プレゼンティーイズムは日本語で「疾病就業」と訳され、出勤しても、頭や身体のなんらかの不調のせいで本来発揮されるべきパフォーマンスが低下している状態のことをいいます。
睡眠負債がたまっていくと、体内時計が乱れこのプレゼンティーイズムに陥り、集中力が低下してつまらないミスをしてしまうなど、パフォーマンスを著しく低下させることがわかっています。プレゼンティーイズムによる日本の経済損失は、約18.3兆円にも達しているとされています。

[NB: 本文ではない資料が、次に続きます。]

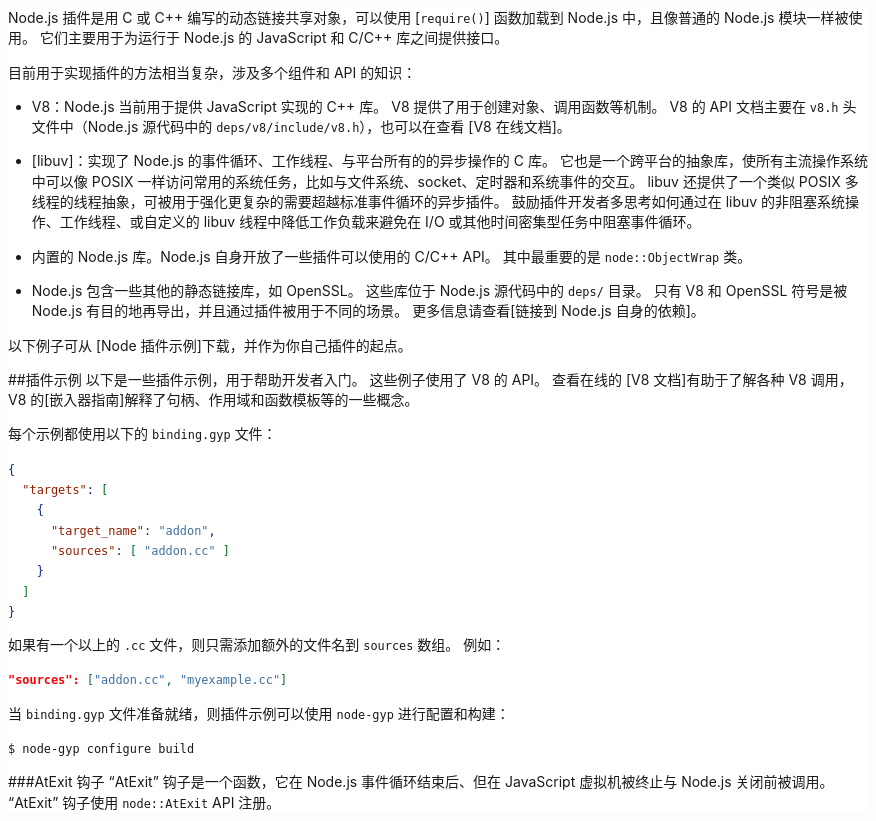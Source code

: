 
Node.js 插件是用 C 或 C++ 编写的动态链接共享对象，可以使用 [`require()`] 函数加载到 Node.js 中，且像普通的 Node.js 模块一样被使用。
它们主要用于为运行于 Node.js 的 JavaScript 和 C/C++ 库之间提供接口。

目前用于实现插件的方法相当复杂，涉及多个组件和 API 的知识：

 - V8：Node.js 当前用于提供 JavaScript 实现的 C++ 库。
  V8 提供了用于创建对象、调用函数等机制。
  V8 的 API 文档主要在 `v8.h` 头文件中（Node.js 源代码中的 `deps/v8/include/v8.h`），也可以在查看 [V8 在线文档]。

 - [libuv]：实现了 Node.js 的事件循环、工作线程、与平台所有的的异步操作的 C 库。
  它也是一个跨平台的抽象库，使所有主流操作系统中可以像 POSIX 一样访问常用的系统任务，比如与文件系统、socket、定时器和系统事件的交互。
  libuv 还提供了一个类似 POSIX 多线程的线程抽象，可被用于强化更复杂的需要超越标准事件循环的异步插件。
  鼓励插件开发者多思考如何通过在 libuv 的非阻塞系统操作、工作线程、或自定义的 libuv 线程中降低工作负载来避免在 I/O 或其他时间密集型任务中阻塞事件循环。

 - 内置的 Node.js 库。Node.js 自身开放了一些插件可以使用的 C/C++ API。
  其中最重要的是 `node::ObjectWrap` 类。

 - Node.js 包含一些其他的静态链接库，如 OpenSSL。
  这些库位于 Node.js 源代码中的 `deps/` 目录。
  只有 V8 和 OpenSSL 符号是被 Node.js 有目的地再导出，并且通过插件被用于不同的场景。
  更多信息请查看[链接到 Node.js 自身的依赖]。

以下例子可从 [Node 插件示例]下载，并作为你自己插件的起点。


##插件示例
以下是一些插件示例，用于帮助开发者入门。
这些例子使用了 V8 的 API。
查看在线的 [V8 文档]有助于了解各种 V8 调用，V8 的[嵌入器指南]解释了句柄、作用域和函数模板等的一些概念。

每个示例都使用以下的 `binding.gyp` 文件：

```json
{
  "targets": [
    {
      "target_name": "addon",
      "sources": [ "addon.cc" ]
    }
  ]
}
```

如果有一个以上的 `.cc` 文件，则只需添加额外的文件名到 `sources` 数组。
例如：

```json
"sources": ["addon.cc", "myexample.cc"]
```

当 `binding.gyp` 文件准备就绪，则插件示例可以使用 `node-gyp` 进行配置和构建：

```console
$ node-gyp configure build
```



###AtExit 钩子
“AtExit” 钩子是一个函数，它在 Node.js 事件循环结束后、但在 JavaScript 虚拟机被终止与 Node.js 关闭前被调用。
“AtExit” 钩子使用 `node::AtExit` API 注册。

成功者にはショートスリーパーが多いといわれてきましたが、それも近年見直され、生粋のショートスリーパーはほとんどいないといわれているのです。実際に、3時間睡眠だったとされるナポレオン・ボナパルトも、近年の調査によると、実は日中に昼寝や仮眠をとっていたという説が出ています。一方で、Amazon創業者のジェフ・ベゾスは「8時間眠ると1日ずっと調子よく過ごせる」と語っています。また、AppleのCEOであるティム・クックやMicrosoft創業者のビル・ゲイツも、7時間睡眠で、忙しい中でも睡眠時間の確保はしっかりしているのです。
睡眠時間の確保は、体内時計の乱れや病気のリスクも減らしてくれます。しっかり睡眠時間を確保するためにも睡眠ファーストという考え方が必要です。大谷翔平選手も実践しており、いつ寝るか、睡眠時間を最初に決め、そこから他の予定を立てる考え方になります。毎日ぐっすり眠れれば、起きている間ずっといいコンディションでいられるため、生産性が格段に高まります。1日のなかで連続したもっとも長い時間を占めるものが睡眠であり、睡眠時間次第でほかの活動のリズムも決まるため、賢明なスケジュールの立て方と言えます。
ご自身の睡眠を見直し、良い睡眠習慣を身につけて、自分の能力を最大限に発揮できる毎日を目指しましょう。